During the 2018–2020 session, the New Hampshire General Court was controlled by Democrats, with a 14–10 majority in the Senate and a 230–156–1 majority in the House, with 13 vacant seats at the end of the session. On November 3, 2020, Republicans won control of the New Hampshire General Court by winning a 14–10 majority in the Senate and a 213–187 majority in the House.

The General Court convenes in the New Hampshire State House in downtown Concord. The State House opened in 1819. The House of Representatives continues to meet in its original chambers, making Representatives Hall the oldest chamber in the United States still in continuous legislative use. When numbered seats were installed in Representatives Hall, the number thirteen was purposely omitted in deference to triskaidekaphobia.
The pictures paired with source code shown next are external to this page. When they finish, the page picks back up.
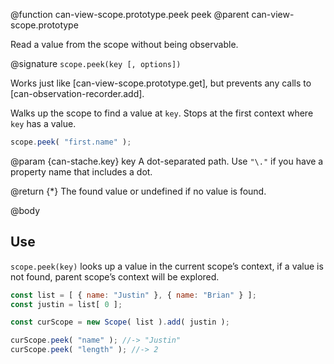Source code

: @function can-view-scope.prototype.peek peek
@parent can-view-scope.prototype

Read a value from the scope without being observable.

@signature `scope.peek(key [, options])`


Works just like [can-view-scope.prototype.get], but prevents any calls to [can-observation-recorder.add].


Walks up the scope to find a value at `key`.  Stops at the first context where `key` has
a value.

```js
scope.peek( "first.name" );
```

@param {can-stache.key} key A dot-separated path.  Use `"\."` if you have a
property name that includes a dot.

@return {*} The found value or undefined if no value is found.

@body

## Use

`scope.peek(key)` looks up a value in the current scope’s
context, if a value is not found, parent scope’s context
will be explored.

```js
const list = [ { name: "Justin" }, { name: "Brian" } ];
const justin = list[ 0 ];

const curScope = new Scope( list ).add( justin );

curScope.peek( "name" ); //-> "Justin"
curScope.peek( "length" ); //-> 2
```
The annual pay for legislators is set by law at $100.00.

House of Representatives

The House of Representatives consists of 400 members coming from 204 districts across the state created from divisions of the state's counties, each making up about 3,000 residents for every one legislator.

Unlike many legislative chambers, there is no central "aisle" to cross. Instead, there are five sections with aisles between them. Party seating location is not enforced, as seating is often decided on the personal preference of the legislator, except in the case of the sixth section, which is the speaker's seat at the head of the hall.

Composition of the House of Representatives 

As of February 2023, the composition of the House of Representatives is:

New Hampshire Senate

The New Hampshire Senate has been meeting since 1784.  It consists of 24 members representing Senate districts based on population. As of the 2021-22 legislative session, there will be 14 Republicans and 10 Democrats in the Senate.

Composition of the Senate

Media coverage

The New Hampshire State House press covers the New Hampshire State House for newspapers, news services and other news-gathering operations. The New Hampshire General Court website has calendars and journals for both the House and the Senate.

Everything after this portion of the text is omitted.